China drives a fresh export surge that threatens Europe’s economy, and Goldman Sachs warns of GDP losses in Germany, Italy, France, and Spain as competition intensifies and EU policies falter.
European economies face growing pressure as Beijing renews its export-led push and expands its global footprint.
Goldman Sachs issues several reports that lower European growth forecasts in response to China’s accelerating export wave.
Giovanni Pierdomenico states that increased Chinese supply damages the euro area by widening its trade deficit and weakening its competitive position.
He predicts that rising Chinese competition will cut euro area output by roughly 0.5% by late 2029.
The bank estimates that Germany absorbs the heaviest blow, with GDP projected to fall about 0.9% within four years.
It expects Italy to lose about 0.6% and France and Spain to drop around 0.4% each.
The scale of substitution between Chinese and European goods deepens Europe’s discomfort during this shift.
Goldman Sachs calculates that eurozone exporters have surrendered up to four percentage points of market share to China over the past five years.
For every additional dollar China exports, European shipments usually fall by twenty to thirty cents.
This substitution pattern steadily weakens Europe’s competitive strength.
Europe’s Limited Room to Respond
The EU launches programmes meant to reinforce economic resilience, including the Critical Raw Materials Act and the AI Continent Action Plan.
Goldman Sachs questions their impact and highlights Europe’s own strategic weaknesses.
Filippo Taddei argues that Europe struggles to respond because structural vulnerabilities limit its choices.

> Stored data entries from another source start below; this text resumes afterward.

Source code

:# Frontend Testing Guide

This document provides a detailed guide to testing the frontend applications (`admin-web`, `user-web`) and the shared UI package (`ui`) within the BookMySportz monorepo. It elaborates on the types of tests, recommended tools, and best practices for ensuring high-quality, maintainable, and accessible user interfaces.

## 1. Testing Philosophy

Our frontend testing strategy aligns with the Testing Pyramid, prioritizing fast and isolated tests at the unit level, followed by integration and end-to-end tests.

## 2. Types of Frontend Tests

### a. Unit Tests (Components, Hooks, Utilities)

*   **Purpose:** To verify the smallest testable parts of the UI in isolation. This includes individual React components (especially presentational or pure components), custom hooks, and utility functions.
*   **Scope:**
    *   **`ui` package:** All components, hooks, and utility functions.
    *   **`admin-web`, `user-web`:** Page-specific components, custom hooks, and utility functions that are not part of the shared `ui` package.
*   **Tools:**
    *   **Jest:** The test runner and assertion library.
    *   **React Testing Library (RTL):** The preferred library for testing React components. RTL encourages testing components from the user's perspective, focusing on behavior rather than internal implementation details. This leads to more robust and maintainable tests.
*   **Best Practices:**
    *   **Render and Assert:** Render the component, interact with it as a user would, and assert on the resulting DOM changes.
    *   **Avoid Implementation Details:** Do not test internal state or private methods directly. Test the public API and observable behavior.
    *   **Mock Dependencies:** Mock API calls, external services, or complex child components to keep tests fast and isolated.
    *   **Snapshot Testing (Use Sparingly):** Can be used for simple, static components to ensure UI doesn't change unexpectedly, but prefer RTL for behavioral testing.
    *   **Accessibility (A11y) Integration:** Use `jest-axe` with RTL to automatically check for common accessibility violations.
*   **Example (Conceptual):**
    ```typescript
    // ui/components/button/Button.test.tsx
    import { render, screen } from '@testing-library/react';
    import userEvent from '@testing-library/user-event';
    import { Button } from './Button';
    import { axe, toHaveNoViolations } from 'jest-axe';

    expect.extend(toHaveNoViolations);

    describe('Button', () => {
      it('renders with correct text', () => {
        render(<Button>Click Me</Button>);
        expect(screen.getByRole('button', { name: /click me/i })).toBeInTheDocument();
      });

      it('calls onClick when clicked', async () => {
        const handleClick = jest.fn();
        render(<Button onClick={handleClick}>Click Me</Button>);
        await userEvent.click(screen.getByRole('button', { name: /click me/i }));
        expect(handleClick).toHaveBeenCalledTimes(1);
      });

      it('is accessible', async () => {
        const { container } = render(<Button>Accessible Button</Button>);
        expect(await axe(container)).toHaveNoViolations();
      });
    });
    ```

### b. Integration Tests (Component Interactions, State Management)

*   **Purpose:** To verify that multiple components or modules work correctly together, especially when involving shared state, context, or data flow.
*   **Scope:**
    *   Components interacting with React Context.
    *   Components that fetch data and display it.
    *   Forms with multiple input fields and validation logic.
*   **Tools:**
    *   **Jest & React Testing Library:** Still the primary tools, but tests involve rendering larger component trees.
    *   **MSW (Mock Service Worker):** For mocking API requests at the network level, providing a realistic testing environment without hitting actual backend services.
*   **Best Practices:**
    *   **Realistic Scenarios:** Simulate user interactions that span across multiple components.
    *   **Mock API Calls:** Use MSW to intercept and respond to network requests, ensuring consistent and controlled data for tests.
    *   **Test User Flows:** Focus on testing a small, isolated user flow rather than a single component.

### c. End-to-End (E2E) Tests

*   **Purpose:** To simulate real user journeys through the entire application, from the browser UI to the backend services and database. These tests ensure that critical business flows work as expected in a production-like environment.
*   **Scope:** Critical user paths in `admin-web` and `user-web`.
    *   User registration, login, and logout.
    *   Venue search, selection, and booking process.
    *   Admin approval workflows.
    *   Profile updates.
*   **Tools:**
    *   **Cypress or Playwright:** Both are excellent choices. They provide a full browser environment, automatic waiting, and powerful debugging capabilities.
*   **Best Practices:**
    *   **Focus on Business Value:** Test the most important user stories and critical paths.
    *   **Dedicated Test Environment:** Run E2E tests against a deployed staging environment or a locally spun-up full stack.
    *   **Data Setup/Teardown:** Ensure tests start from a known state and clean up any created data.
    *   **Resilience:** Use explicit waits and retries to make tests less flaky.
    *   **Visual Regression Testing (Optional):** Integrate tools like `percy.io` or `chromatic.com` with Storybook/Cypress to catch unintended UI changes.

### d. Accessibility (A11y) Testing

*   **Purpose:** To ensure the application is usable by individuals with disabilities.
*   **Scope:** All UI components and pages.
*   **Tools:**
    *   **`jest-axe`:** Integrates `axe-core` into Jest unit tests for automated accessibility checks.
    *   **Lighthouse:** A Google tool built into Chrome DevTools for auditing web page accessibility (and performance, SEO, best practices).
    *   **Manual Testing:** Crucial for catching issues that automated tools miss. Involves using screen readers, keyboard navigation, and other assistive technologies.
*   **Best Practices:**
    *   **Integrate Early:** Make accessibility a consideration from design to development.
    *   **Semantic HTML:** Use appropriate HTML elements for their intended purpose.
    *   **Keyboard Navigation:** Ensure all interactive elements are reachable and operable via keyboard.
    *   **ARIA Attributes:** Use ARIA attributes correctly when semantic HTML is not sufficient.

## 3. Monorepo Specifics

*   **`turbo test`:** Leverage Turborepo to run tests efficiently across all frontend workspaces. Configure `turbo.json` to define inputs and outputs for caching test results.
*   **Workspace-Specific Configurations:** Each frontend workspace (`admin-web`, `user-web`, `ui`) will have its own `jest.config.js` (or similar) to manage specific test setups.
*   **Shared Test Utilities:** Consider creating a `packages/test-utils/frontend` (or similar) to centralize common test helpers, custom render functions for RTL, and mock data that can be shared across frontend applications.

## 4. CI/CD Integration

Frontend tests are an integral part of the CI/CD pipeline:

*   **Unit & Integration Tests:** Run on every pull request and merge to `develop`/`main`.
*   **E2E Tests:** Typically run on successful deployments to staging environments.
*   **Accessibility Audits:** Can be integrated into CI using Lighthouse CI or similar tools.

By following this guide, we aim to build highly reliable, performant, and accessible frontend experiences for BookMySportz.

Analysts stress that Europe depends on China for key inputs, restricting broad efforts to curb Chinese supply.
They warn that targeted actions remain possible, but sweeping measures risk colliding with Europe’s reliance on critical raw materials.
They note that Europe continues to face long-standing dependence on foreign suppliers despite recent policy efforts.
They also caution that existing funding falls short of political ambitions, casting doubt on Europe’s ability to rebuild competitiveness.
Experts claim that a timid EU response could hasten the erosion of Europe’s industrial capacity as Chinese firms widen their global reach.
They also warn that an aggressive stance, including broad tariffs or sweeping import limits, could disrupt supply chains that Europe still needs.
Europe’s Industrial Choices Ahead
Goldman Sachs highlights defence as the only field where Europe allocates meaningful financial support.
The bloc’s Readiness 2030 programme, supported by €150 billion in loans through the Security Action for Europe scheme, contrasts with slower or underfunded initiatives in other areas.
Yet Europe still depends on Chinese raw materials to advance its defence goals, including rare earths required for drones, sensors, electronics, and weapons systems.
Goldman Sachs concludes that Europe risks losing ground in once-dominant sectors without a unified and forceful industrial strategy.
Its economists avoid calling for protectionism but leave leaders with urgent questions about Europe’s industrial direction.
They ask whether Europe can achieve the sovereignty it pursues and how long it can rely on fiscal support and consumer strength to endure global headwinds.